Aim of the task – Transcribe the records below exactly, from their first line through the line containing "Delete an existing Ezsigntemplatepackagesignermembership |". Omit every line after it.

******

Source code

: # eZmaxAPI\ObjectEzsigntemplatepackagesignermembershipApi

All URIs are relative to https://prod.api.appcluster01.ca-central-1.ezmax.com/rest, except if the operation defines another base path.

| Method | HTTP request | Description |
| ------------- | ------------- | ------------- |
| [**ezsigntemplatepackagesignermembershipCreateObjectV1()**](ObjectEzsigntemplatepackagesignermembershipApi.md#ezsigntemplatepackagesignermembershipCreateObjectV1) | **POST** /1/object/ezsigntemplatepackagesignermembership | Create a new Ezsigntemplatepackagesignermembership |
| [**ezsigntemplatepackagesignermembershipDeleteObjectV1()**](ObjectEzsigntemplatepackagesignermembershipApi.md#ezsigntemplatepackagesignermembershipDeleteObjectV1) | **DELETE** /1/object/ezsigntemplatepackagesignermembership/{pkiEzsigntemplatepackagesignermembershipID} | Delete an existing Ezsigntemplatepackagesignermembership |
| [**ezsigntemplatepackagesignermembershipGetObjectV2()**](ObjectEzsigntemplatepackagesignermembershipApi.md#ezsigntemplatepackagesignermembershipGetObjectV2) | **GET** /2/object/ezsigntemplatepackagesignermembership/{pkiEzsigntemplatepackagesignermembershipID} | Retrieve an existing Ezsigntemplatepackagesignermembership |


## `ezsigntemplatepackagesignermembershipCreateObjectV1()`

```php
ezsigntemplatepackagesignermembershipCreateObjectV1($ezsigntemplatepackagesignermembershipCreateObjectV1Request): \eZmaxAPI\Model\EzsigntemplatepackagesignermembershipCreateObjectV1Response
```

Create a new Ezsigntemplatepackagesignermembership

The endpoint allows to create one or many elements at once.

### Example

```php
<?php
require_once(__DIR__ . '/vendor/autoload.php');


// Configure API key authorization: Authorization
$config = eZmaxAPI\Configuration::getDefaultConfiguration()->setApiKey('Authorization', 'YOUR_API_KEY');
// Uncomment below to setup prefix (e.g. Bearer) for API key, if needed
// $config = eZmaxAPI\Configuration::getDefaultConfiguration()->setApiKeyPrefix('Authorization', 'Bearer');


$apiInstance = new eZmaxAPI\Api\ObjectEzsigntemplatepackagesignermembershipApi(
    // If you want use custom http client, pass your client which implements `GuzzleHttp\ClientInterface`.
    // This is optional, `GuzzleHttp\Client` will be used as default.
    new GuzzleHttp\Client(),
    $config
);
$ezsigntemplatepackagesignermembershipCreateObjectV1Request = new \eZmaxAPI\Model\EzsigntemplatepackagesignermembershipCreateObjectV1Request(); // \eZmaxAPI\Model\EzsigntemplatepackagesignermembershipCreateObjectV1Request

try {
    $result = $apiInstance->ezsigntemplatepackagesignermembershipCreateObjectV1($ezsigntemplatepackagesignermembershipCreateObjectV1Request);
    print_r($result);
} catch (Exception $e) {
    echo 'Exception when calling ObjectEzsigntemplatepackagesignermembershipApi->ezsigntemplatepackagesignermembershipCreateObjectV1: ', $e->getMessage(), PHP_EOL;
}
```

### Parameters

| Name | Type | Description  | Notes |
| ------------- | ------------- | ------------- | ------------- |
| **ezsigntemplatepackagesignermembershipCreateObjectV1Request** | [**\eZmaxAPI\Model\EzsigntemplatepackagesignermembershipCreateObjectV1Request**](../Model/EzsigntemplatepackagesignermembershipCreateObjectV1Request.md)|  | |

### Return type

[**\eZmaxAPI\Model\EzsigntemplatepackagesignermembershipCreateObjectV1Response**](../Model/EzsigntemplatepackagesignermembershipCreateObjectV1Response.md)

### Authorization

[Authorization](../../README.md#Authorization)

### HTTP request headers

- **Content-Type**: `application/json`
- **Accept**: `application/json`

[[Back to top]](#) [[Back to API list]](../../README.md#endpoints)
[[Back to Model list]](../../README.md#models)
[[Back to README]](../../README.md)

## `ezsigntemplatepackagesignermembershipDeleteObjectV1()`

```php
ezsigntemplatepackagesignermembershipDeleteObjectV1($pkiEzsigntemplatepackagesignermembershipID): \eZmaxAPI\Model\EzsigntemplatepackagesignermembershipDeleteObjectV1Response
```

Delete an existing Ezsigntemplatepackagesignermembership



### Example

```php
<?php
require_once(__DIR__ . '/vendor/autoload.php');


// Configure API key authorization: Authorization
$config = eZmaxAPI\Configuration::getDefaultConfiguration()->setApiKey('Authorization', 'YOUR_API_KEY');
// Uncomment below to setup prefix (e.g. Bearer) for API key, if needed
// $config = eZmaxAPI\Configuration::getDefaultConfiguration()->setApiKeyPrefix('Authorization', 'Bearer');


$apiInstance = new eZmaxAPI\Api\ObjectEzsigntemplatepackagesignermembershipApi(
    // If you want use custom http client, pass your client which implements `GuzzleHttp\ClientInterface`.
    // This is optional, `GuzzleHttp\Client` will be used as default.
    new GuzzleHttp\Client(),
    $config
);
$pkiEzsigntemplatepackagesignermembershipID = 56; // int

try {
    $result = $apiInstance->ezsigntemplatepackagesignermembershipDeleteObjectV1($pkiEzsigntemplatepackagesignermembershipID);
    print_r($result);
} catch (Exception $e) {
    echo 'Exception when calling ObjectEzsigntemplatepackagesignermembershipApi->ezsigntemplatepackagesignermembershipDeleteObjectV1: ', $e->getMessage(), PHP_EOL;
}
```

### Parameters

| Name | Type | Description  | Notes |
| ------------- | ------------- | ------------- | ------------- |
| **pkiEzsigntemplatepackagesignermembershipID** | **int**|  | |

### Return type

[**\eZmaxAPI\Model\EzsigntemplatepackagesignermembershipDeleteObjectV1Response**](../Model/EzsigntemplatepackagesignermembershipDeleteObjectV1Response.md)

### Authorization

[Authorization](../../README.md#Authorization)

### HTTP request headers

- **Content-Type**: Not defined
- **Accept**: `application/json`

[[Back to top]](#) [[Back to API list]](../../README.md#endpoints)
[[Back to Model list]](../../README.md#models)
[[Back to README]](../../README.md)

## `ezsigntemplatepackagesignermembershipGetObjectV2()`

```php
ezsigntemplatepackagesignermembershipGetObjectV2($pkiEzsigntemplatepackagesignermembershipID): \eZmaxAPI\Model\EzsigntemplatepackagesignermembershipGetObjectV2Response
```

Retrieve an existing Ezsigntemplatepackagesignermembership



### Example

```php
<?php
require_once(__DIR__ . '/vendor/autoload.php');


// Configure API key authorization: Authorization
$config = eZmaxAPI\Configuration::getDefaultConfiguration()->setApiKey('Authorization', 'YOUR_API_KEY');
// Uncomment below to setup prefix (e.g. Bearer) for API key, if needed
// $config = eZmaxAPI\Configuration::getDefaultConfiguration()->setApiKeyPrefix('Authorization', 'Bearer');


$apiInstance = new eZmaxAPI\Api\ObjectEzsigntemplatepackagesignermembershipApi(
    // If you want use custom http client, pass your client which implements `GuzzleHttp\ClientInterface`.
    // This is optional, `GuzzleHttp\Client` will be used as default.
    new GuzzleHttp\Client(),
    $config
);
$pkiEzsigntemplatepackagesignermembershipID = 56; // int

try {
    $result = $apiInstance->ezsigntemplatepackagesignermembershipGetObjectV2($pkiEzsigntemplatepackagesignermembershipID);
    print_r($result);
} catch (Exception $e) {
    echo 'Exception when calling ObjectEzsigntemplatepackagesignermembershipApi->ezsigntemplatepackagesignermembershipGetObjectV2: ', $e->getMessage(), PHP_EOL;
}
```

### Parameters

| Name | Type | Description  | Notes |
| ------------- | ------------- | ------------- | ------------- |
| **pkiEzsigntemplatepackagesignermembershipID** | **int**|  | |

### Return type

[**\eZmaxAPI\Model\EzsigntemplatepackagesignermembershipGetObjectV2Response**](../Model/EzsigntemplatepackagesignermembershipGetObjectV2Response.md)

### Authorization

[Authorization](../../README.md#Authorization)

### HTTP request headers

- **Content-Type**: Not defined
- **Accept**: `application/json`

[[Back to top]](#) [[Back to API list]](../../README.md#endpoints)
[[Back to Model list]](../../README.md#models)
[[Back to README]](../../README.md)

******

Written reply –
Source code

: # eZmaxAPI\ObjectEzsigntemplatepackagesignermembershipApi

All URIs are relative to https://prod.api.appcluster01.ca-central-1.ezmax.com/rest, except if the operation defines another base path.

| Method | HTTP request | Description |
| ------------- | ------------- | ------------- |
| [**ezsigntemplatepackagesignermembershipCreateObjectV1()**](ObjectEzsigntemplatepackagesignermembershipApi.md#ezsigntemplatepackagesignermembershipCreateObjectV1) | **POST** /1/object/ezsigntemplatepackagesignermembership | Create a new Ezsigntemplatepackagesignermembership |
| [**ezsigntemplatepackagesignermembershipDeleteObjectV1()**](ObjectEzsigntemplatepackagesignermembershipApi.md#ezsigntemplatepackagesignermembershipDeleteObjectV1) | **DELETE** /1/object/ezsigntemplatepackagesignermembership/{pkiEzsigntemplatepackagesignermembershipID} | Delete an existing Ezsigntemplatepackagesignermembership |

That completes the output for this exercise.